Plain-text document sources
-*-*-

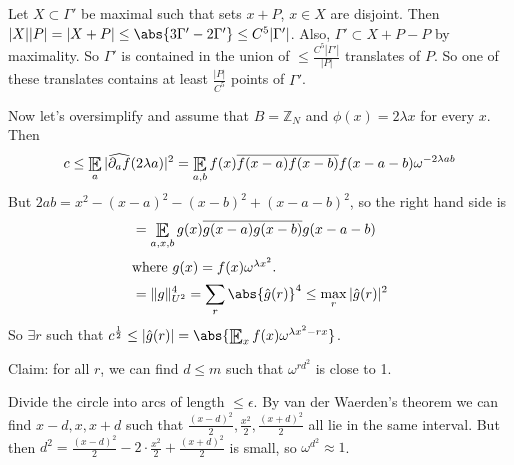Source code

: \documentclass{article}
\DeclareMathOperator*{\E}{\scalerel*{\mathbb{E}}{\textstyle\sum}}
\newcommand{\1}[1]{\mathbbm{1}_{#1}}
\begin{document}
Let $X \subset \Gamma'$ be maximal such that sets $x+P$, $x \in X$ are disjoint.
Then $|X| |P| = |X+P| \leq \abs{3\Gamma' - 2 \Gamma'} \leq C^5 |\Gamma'|$.
Also, $\Gamma' \subset X + P - P$ by maximality.
So $\Gamma'$ is contained in the union of $\leq \frac{C^5 |\Gamma'|}{|P|}$ translates of $P$.
So one of these translates contains at least $\frac{|P|}{C^5}$ points of $\Gamma'$.

Now let's oversimplify and assume that $B = \mathbb{Z}_N$ and $\phi(x) = 2 \lambda x$ for every $x$.
Then
\begin{align*}
  c \leq \E_a |\widehat{\partial_a f} (2 \lambda a)|^2 = \E_{a,b} f(x) \overline{f(x-a)} \overline{f(x-b)} f(x-a-b) \omega^{-2\lambda a b }
\end{align*}
But $2ab = x^2 - (x-a)^2 - (x-b)^2 + (x-a-b)^2$, so the right hand side is
\begin{align*}
  &= \E_{a,x,b} g(x) \overline{g(x-a)} \overline{g(x-b)} g(x-a-b) \\
  \shortintertext{where $g(x) = f(x) \omega^{\lambda x^2}$.}
  &= \|g\|_{U^2}^4 = \sum_r \abs{\hat{g}(r)}^4 \leq \max_r |\hat{g}(r)|^2
\end{align*}
So $\exists r$ such that $c^\frac{1}{2} \leq |\hat{g}(r)| = \abs{\E_x f(x) \omega^{\lambda x^2 - r x}}$.

Claim: for all $r$, we can find $d \leq m$ such that $\omega^{r d^2}$ is close to 1.

Divide the circle into arcs of length $\leq \epsilon$. By van der Waerden's theorem we can find $x-d, x, x+d$ such that $\frac{(x-d)^2}{2}, \frac{x^2}{2}, \frac{(x+d)^2}{2}$ all lie in the same interval.
But then $d^2 = \frac{(x-d)^2}{2} - 2 \cdot \frac{x^2}{2} + \frac{(x+d)^2}{2}$ is small, so $\omega^{d^2} \approx 1$.
\end{document}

-*-*-

**WHAT IS EXPECTED:**
Give an exact copy of the entries, excluding all pictures.

**RESPONSE TO THIS EXERCISE:**
Source code

: \documentclass{article}
\DeclareMathOperator*{\E}{\scalerel*{\mathbb{E}}{\textstyle\sum}}
\newcommand{\1}[1]{\mathbbm{1}_{#1}}
\begin{document}
Let $X \subset \Gamma'$ be maximal such that sets $x+P$, $x \in X$ are disjoint.
Then $|X| |P| = |X+P| \leq \abs{3\Gamma' - 2 \Gamma'} \leq C^5 |\Gamma'|$.
Also, $\Gamma' \subset X + P - P$ by maximality.
So $\Gamma'$ is contained in the union of $\leq \frac{C^5 |\Gamma'|}{|P|}$ translates of $P$.
So one of these translates contains at least $\frac{|P|}{C^5}$ points of $\Gamma'$.

Now let's oversimplify and assume that $B = \mathbb{Z}_N$ and $\phi(x) = 2 \lambda x$ for every $x$.
Then
\begin{align*}
  c \leq \E_a |\widehat{\partial_a f} (2 \lambda a)|^2 = \E_{a,b} f(x) \overline{f(x-a)} \overline{f(x-b)} f(x-a-b) \omega^{-2\lambda a b }
\end{align*}
But $2ab = x^2 - (x-a)^2 - (x-b)^2 + (x-a-b)^2$, so the right hand side is
\begin{align*}
  &= \E_{a,x,b} g(x) \overline{g(x-a)} \overline{g(x-b)} g(x-a-b) \\
  \shortintertext{where $g(x) = f(x) \omega^{\lambda x^2}$.}
  &= \|g\|_{U^2}^4 = \sum_r \abs{\hat{g}(r)}^4 \leq \max_r |\hat{g}(r)|^2
\end{align*}
So $\exists r$ such that $c^\frac{1}{2} \leq |\hat{g}(r)| = \abs{\E_x f(x) \omega^{\lambda x^2 - r x}}$.

Claim: for all $r$, we can find $d \leq m$ such that $\omega^{r d^2}$ is close to 1.

Divide the circle into arcs of length $\leq \epsilon$. By van der Waerden's theorem we can find $x-d, x, x+d$ such that $\frac{(x-d)^2}{2}, \frac{x^2}{2}, \frac{(x+d)^2}{2}$ all lie in the same interval.
But then $d^2 = \frac{(x-d)^2}{2} - 2 \cdot \frac{x^2}{2} + \frac{(x+d)^2}{2}$ is small, so $\omega^{d^2} \approx 1$.
\end{document}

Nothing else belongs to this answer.